#### Task requirements:
Would it be possible to write out each entry below exactly, without the pictures?

#### Records for the exercise:
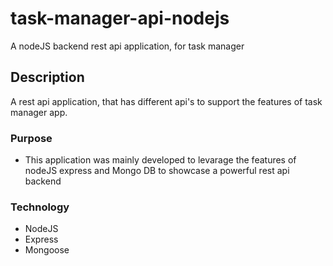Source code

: # task-manager-api-nodejs

A nodeJS backend rest api application, for task manager

## Description

A rest api application, that has different api's to support the features of task manager app.

### Purpose

- This application was mainly developed to levarage the features of nodeJS express and Mongo DB to showcase a powerful rest api backend

### Technology

- NodeJS
- Express
- Mongoose

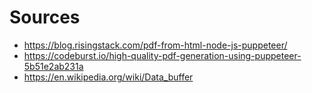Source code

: # Sources
- https://blog.risingstack.com/pdf-from-html-node-js-puppeteer/
- https://codeburst.io/high-quality-pdf-generation-using-puppeteer-5b51e2ab231a
- https://en.wikipedia.org/wiki/Data_buffer
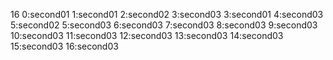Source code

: 16
0:second01
1:second01
2:second02
3:second03
3:second01
4:second03
5:second02
5:second03
6:second03
7:second03
8:second03
9:second03
10:second03
11:second03
12:second03
13:second03
14:second03
15:second03
16:second03
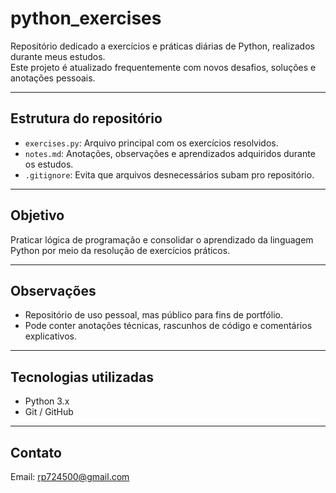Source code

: # python_exercises

Repositório dedicado a exercícios e práticas diárias de Python, realizados durante meus estudos.  
Este projeto é atualizado frequentemente com novos desafios, soluções e anotações pessoais.

---

## Estrutura do repositório

- `exercises.py`: Arquivo principal com os exercícios resolvidos.
- `notes.md`: Anotações, observações e aprendizados adquiridos durante os estudos.
- `.gitignore`: Evita que arquivos desnecessários subam pro repositório.

---

## Objetivo

Praticar lógica de programação e consolidar o aprendizado da linguagem Python por meio da resolução de exercícios práticos.

---

## Observações

- Repositório de uso pessoal, mas público para fins de portfólio.
- Pode conter anotações técnicas, rascunhos de código e comentários explicativos.

---

## Tecnologias utilizadas

- Python 3.x  
- Git / GitHub

---

## Contato

Email: rp724500@gmail.com 
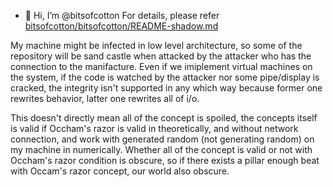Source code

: - 👋 Hi, I’m @bitsofcotton
For details, please refer [bitsofcotton/bitsofcotton/README-shadow.md](https://github.com/bitsofcotton/bitsofcotton)

My machine might be infected in low level architecture, so some of the repository will be sand castle when attacked by the attacker who has the connection to the manifacture. Even if we imiplement virtual machines on the system, if the code is watched by the attacker nor some pipe/display is cracked, the integrity isn't supported in any which way because former one rewrites behavior, latter one rewrites all of i/o.

This doesn't directly mean all of the concept is spoiled, the concepts itself is valid if Occham's razor is valid in theoretically, and without network connection, and work with generated random (not generating random) on my machine in numerically. Whether all of the concept is valid or not with Occham's razor condition is obscure, so if there exists a pillar enough beat with Occam's razor concept, our world also obscure.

#### Solution:
Source code

: # task-manager-api-nodejs

A nodeJS backend rest api application, for task manager

## Description

A rest api application, that has different api's to support the features of task manager app.

### Purpose

- This application was mainly developed to levarage the features of nodeJS express and Mongo DB to showcase a powerful rest api backend

### Technology

- NodeJS
- Express
- Mongoose

Source code

: # Sources
- https://blog.risingstack.com/pdf-from-html-node-js-puppeteer/
- https://codeburst.io/high-quality-pdf-generation-using-puppeteer-5b51e2ab231a
- https://en.wikipedia.org/wiki/Data_buffer
Source code

: 16
0:second01
1:second01
2:second02
3:second03
3:second01
4:second03
5:second02
5:second03
6:second03
7:second03
8:second03
9:second03
10:second03
11:second03
12:second03
13:second03
14:second03
15:second03
16:second03
Source code

: # python_exercises

Repositório dedicado a exercícios e práticas diárias de Python, realizados durante meus estudos.  
Este projeto é atualizado frequentemente com novos desafios, soluções e anotações pessoais.

---

## Estrutura do repositório

- `exercises.py`: Arquivo principal com os exercícios resolvidos.
- `notes.md`: Anotações, observações e aprendizados adquiridos durante os estudos.
- `.gitignore`: Evita que arquivos desnecessários subam pro repositório.

---

## Objetivo

Praticar lógica de programação e consolidar o aprendizado da linguagem Python por meio da resolução de exercícios práticos.

---

## Observações

- Repositório de uso pessoal, mas público para fins de portfólio.
- Pode conter anotações técnicas, rascunhos de código e comentários explicativos.

---

## Tecnologias utilizadas

- Python 3.x  
- Git / GitHub

---

## Contato

Email: rp724500@gmail.com 
Source code

: - 👋 Hi, I’m @bitsofcotton
For details, please refer [bitsofcotton/bitsofcotton/README-shadow.md](https://github.com/bitsofcotton/bitsofcotton)

My machine might be infected in low level architecture, so some of the repository will be sand castle when attacked by the attacker who has the connection to the manifacture. Even if we imiplement virtual machines on the system, if the code is watched by the attacker nor some pipe/display is cracked, the integrity isn't supported in any which way because former one rewrites behavior, latter one rewrites all of i/o.

This doesn't directly mean all of the concept is spoiled, the concepts itself is valid if Occham's razor is valid in theoretically, and without network connection, and work with generated random (not generating random) on my machine in numerically. Whether all of the concept is valid or not with Occham's razor condition is obscure, so if there exists a pillar enough beat with Occam's razor concept, our world also obscure.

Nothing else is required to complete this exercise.